From Texas Public Radio:
When Bexar County held Mexican immigrant Julio Trujillo for more than 72 days in its jail, it wasn’t because of the charges for which he was stopped; those charges had already been dropped. Instead Bexar County held Trujillo for more than two months because federal immigration officials requested it, because they believed Trujillo might be in the country illegally.
This month San Antonio Federal District Judge Orlando Garcia ruled that Bexar County under former Sheriff Susan Pamerleau had violated Trujillo’s constitutional rights by keeping him in jail without having reason to believe he’d committed a crime. Garcia said a belief that Trujillo might be in the country illegally was not enough to hold him in jail.
Bexar County Sheriff Javier Salazar says he’s now handling immigrant cases differently.
“ICE detainers in and of themselves don’t rise to the level of probable cause. So we are working with the DA’s office and we’re going to be in communications with ICE on a case by case basis to make sure that each and every detainer rises to the level of probable cause, in which case we will work with ICE,” Salazar says. “But if it does not rise to the level of probable cause as determined by the District Attorney’s office, then that person will have to be released.”
Salarzar says knowing what the law requires of local officials isn’t clear. On the one hand, immigration agents ask them to detain people who may be here illegally; a federal judge says you can’t hold them unless there’s probable cause they committed a crime; then Senate Bill 4, a new state sanctuary cities law, says that as of Sept. 1, you must detain individuals for as long as immigration agents request.
“We’re in a minefield. We are definitely in a tough position,” Salazar says. “Now, that’s what we signed up for, knowing that full and well, but it is a tough position we are being placed in and I for one want some answers, some solid answers.”
Salazar says he opposes the state’s new sanctuary cities ban because it ties the hands of local law enforcement leaders.
“Right now undocumented immigrants are not who is committing crimes in Bexar County, it’s U.S. citizens committing crimes in Bexar County,” he says. “And so I think as a local official I am a lot better equipped to determine what it is what I need here locally and I think SB 4 throws a big wrench in that.”
But in September, Salazar could risk losing state grant money, his job and possibly end up in jail if he doesn’t honor federal immigration requests.
His hope and that of Bexar County Judge Nelson Wolfe is that opponents of the new sanctuary cities law can stop it before it goes into effect. Wolfe says that’s why Bexar County has joined a lawsuit.
“The Legislature cannot put him in jail if this law violates the United States Constitution. The United States Constitution overrules the state, overrules the governor, it overrules the lieutenant governor,” Wolfe says.
Wolfe says Bexar County loses money every time it holds an immigrant for federal officials because the federal government only reimburses the county for a fraction of the its costs.
Wolfe says the County has spent over $22 million over the last 12 years to detain immigrants and it’s not local law enforcement’s responsibility.

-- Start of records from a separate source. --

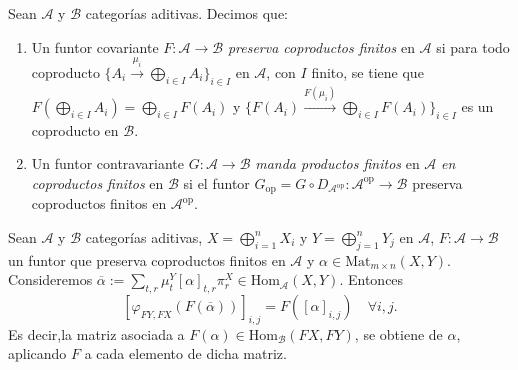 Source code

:\documentclass[tesis]{subfiles}
\begin{document}
\begin{Def}\label{Def: Funtor que preserva coproductos finitos}
    Sean $\mathscr{A}$ y $\mathscr{B}$ categorías aditivas. Decimos que:

    \begin{enumerate}[label=(\alph*)]
    
        \item Un funtor covariante $F:\mathscr{A}\to \mathscr{B}$ \emph{preserva coproductos finitos} en $\mathscr{A}$ si para todo coproducto $\{A_i\xrightarrow[]{\mu_i} \bigoplus_{i\in I}A_i\}_{i\in I}$ en $\mathscr{A}$, con $I$ finito, se tiene que $F(\bigoplus_{i\in I}A_i) = \bigoplus_{i\in I}F(A_i)$ y $\big\{F(A_i)\xrightarrow[]{F(\mu_i)} \bigoplus_{i\in I}F(A_i)\big\}_{i\in I}$ es un coproducto en $\mathscr{B}$.

        \item Un funtor contravariante $G:\mathscr{A}\to \mathscr{B}$ \emph{manda productos finitos} en $\mathscr{A}$ \emph{en coproductos finitos} en $\mathscr{B}$ si el funtor $G_\text{op}=G\circ D_{\mathscr{A}^\text{op}}:\mathscr{A}^\text{op}\to \mathscr{B}$ preserva coproductos finitos en $\mathscr{A}^\text{op}$.
    \end{enumerate}
\end{Def}

\begin{Lema}\label{Mendoza-Ejer.52}
    Sean $\mathscr{A}$ y $\mathscr{B}$ categorías aditivas, $X =\bigoplus_{i=1}^n X_i$ y $Y=\bigoplus_{j=1}^n Y_j$ en $\mathscr{A}$, $F:\mathscr{A} \to \mathscr{B}$ un funtor que preserva coproductos finitos en $\mathscr{A}$ y $\alpha \in \text{Mat}_{m\times n}(X,Y).$ Consideremos $\overline{\alpha}:= \sum_{t,r} \mu_t^Y[\alpha]_{t,r}\pi_r^X \in \text{Hom}_{\mathscr{A}}(X,Y)$. Entonces
\[ [\varphi_{FY,FX}(F(\overline{\alpha}))]_{i,j} = F([\alpha]_{i,j}) \quad \forall i,j. \]
Es decir,la matriz asociada a $F(\alpha) \in \text{Hom}_{\mathscr{B}}(FX,FY)$, se obtiene de $\alpha$, aplicando $F$ a cada elemento de dicha matriz.
\end{Lema}
\end{document}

“We shouldn’t even be involved, this is a federal law, immigration law. 40 percent of the people that are here and still haven’t been documented didn’t come into the country illegally,” Wolfe says. “And so it’s largely a civil matter, now for those who committed a crime that is a different deal.”
Next Monday the federal judge who ruled in the Trujillo case will hear the first lawsuit hoping to prevent the implementation of the state’s new sanctuary cities law. Bexar County is joined by the cities of San Antonio and Austin and others in filing the case.
Salazar hopes the outcome will remove the uncertainty plaguing local law enforcement being asked to detain immigrants, and make it clear that immigration control is not the job of local officials.